__Required action__: What lines in the listing include "begin"? Return a copy of each.

__Task data__:
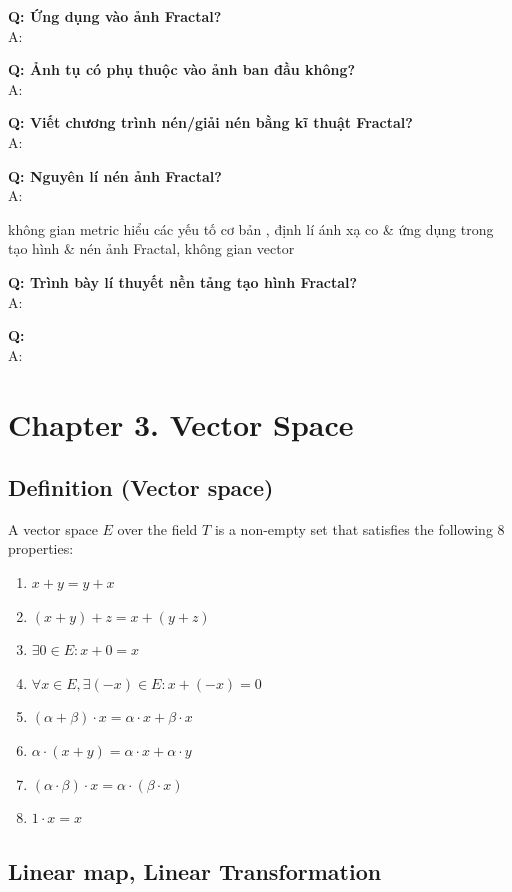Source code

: \textbf{Q: Ứng dụng vào ảnh Fractal?}\\
A: 

\textbf{Q: Ảnh tụ có phụ thuộc vào ảnh ban đầu không?}\\
A:

\textbf{Q: Viết chương trình nén/giải nén bằng kĩ thuật Fractal?}\\
A: 

\textbf{Q: Nguyên lí nén ảnh Fractal?}\\
A: 


không gian metric hiểu các yếu tố cơ bản
, định lí ánh xạ co \& ứng dụng trong tạo hình \& nén ảnh Fractal, 
không gian vector

\textbf{Q: Trình bày lí thuyết nền tảng tạo hình Fractal?}\\
A: 


\textbf{Q: }\\
A: 

\section{Chapter 3. Vector Space}
\subsection{Definition (Vector space)}

A vector space $E$ over the field $T$ is a non-empty set that satisfies the following 8 properties:

\begin{enumerate}
    \item $x + y = y + x$
    \item $(x + y) + z = x + (y + z)$
    \item $\exists 0 \in E: x + 0 = x$
    \item $\forall x \in E, \exists (-x) \in E: x + (-x) = 0$
    \item $(\alpha + \beta) \cdot x = \alpha \cdot x + \beta \cdot x$
    \item $\alpha \cdot (x + y) = \alpha \cdot x + \alpha \cdot y$
    \item $(\alpha \cdot \beta) \cdot x = \alpha \cdot (\beta \cdot x)$
    \item $1 \cdot x = x$
\end{enumerate}

\subsection{Linear map, Linear Transformation}

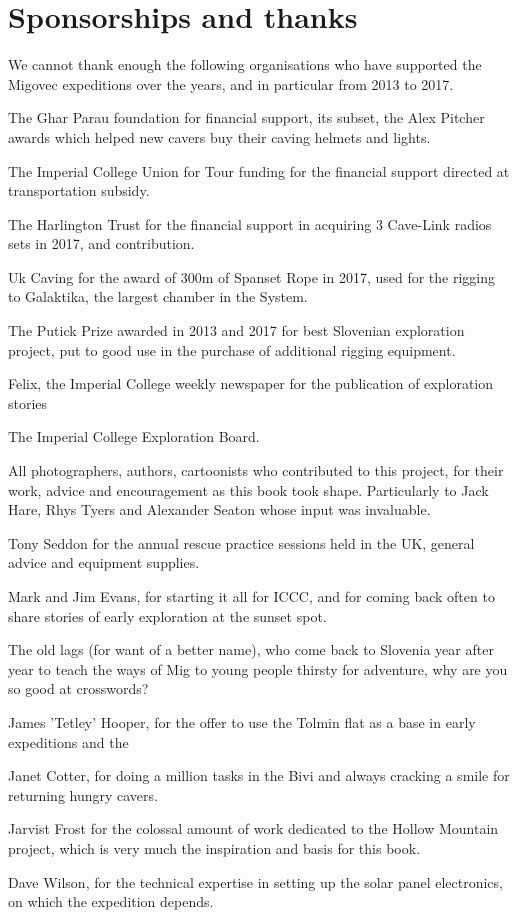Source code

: \chapter{Sponsorships and thanks}
We cannot thank enough the following organisations who have supported the Migovec expeditions over the years, and in particular from 2013 to 2017.
\begin{citemize}
\item The Ghar Parau foundation for financial support, its subset, the Alex Pitcher awards which helped new cavers buy their caving helmets and lights.
\item The Imperial College Union for Tour funding for the financial support directed at transportation subsidy.
\item The Harlington Trust for the financial support in acquiring 3 Cave-Link radios sets in 2017, and contribution.
\item Uk Caving for the award of 300m of Spanset Rope in 2017, used for the rigging to Galaktika, the largest chamber in the System.
\item The Putick Prize awarded in 2013 and 2017 for best Slovenian exploration project, put to good use in the purchase of additional rigging equipment.
\item Felix, the Imperial College weekly newspaper for the publication of exploration stories
\item The Imperial College Exploration Board. 


\item All photographers, authors, cartoonists who contributed to this project, for their work, advice and encouragement as this book took shape. Particularly to Jack Hare, Rhys Tyers and Alexander Seaton whose input was invaluable. 

\item Tony Seddon for the annual rescue practice sessions held in the UK, general advice and equipment supplies.

\item Mark and Jim Evans, for starting it all for ICCC, and for coming back often to share stories of early exploration at the sunset spot.
\item The old lags (for want of a better name), who come back to Slovenia year after year to teach the ways of Mig to young people thirsty for adventure, why are you so good at crosswords?
\item James 'Tetley' Hooper, for the offer to use the Tolmin flat as a base in early expeditions and the 
\item Janet Cotter, for doing a million tasks in the Bivi and always cracking a smile for returning hungry cavers. 
\item Jarvist Frost for the colossal amount of work dedicated to the Hollow Mountain project, which is very much the inspiration and basis for this book. 
\item Dave Wilson, for the technical expertise in setting up the solar panel electronics, on which the expedition depends.


\end{citemize}
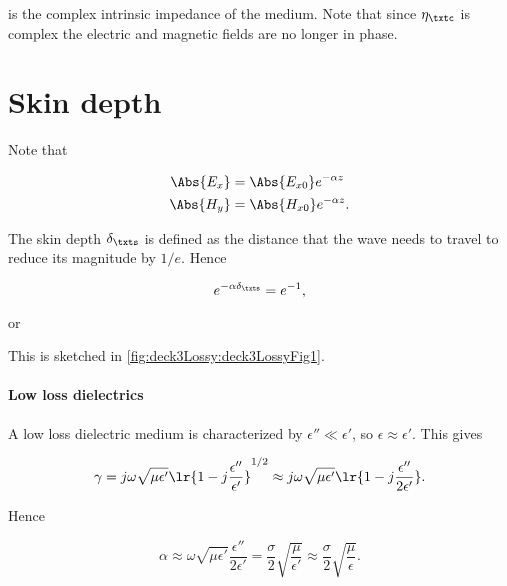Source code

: is the complex intrinsic impedance of the medium.  Note that since \( \eta_\txtc \) is complex the electric and magnetic fields are no longer in phase.

\section{Skin depth}

Note that 

\begin{equation}\label{eqn:uwavesLecture3:260}
\begin{aligned}
\Abs{ E_x } &= \Abs{ E_{x0} } e^{-\alpha z} \\
\Abs{ H_y } &= \Abs{ H_{x0} } e^{-\alpha z}.
\end{aligned}
\end{equation}

The skin depth \( \delta_\txts \) is defined as the distance that the wave needs to travel to reduce its magnitude by \( 1/e \).  Hence

\begin{equation}\label{eqn:uwavesLecture3:280}
e^{ -\alpha \delta_\txts } = e^{-1},
\end{equation}

or


This is sketched in \cref{fig:deck3Lossy:deck3LossyFig1}.


\paragraph{Low loss dielectrics}

A low loss dielectric medium is characterized by \( \epsilon'' \ll \epsilon' \), so \( \epsilon \approx \epsilon' \).  This gives

\begin{dmath}\label{eqn:uwavesLecture3:320}
\gamma 
= 
j \omega \sqrt{\mu \epsilon' } \lr{ 1 -j \frac{\epsilon''}{\epsilon'}}^{1/2} 
\approx 
j \omega \sqrt{\mu \epsilon' } \lr{ 1 - j \frac{\epsilon''}{2 \epsilon'}}.
\end{dmath}

Hence 

\begin{dmath}\label{eqn:uwavesLecture3:340}
\alpha 
\approx
\omega \sqrt{\mu \epsilon'} \frac{\epsilon''}{2 \epsilon'}
= 
\frac{\sigma}{2} \sqrt{\frac{\mu}{\epsilon'}}
\approx
\frac{\sigma}{2} \sqrt{\frac{\mu}{\epsilon}}.
\end{dmath}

__Solved exercise__:
\begin{enumerate}
\begin{citemize}
\begin{equation}\label{eqn:uwavesLecture3:260}
\begin{aligned}
\begin{equation}\label{eqn:uwavesLecture3:280}
\begin{dmath}\label{eqn:uwavesLecture3:320}
\begin{dmath}\label{eqn:uwavesLecture3:340}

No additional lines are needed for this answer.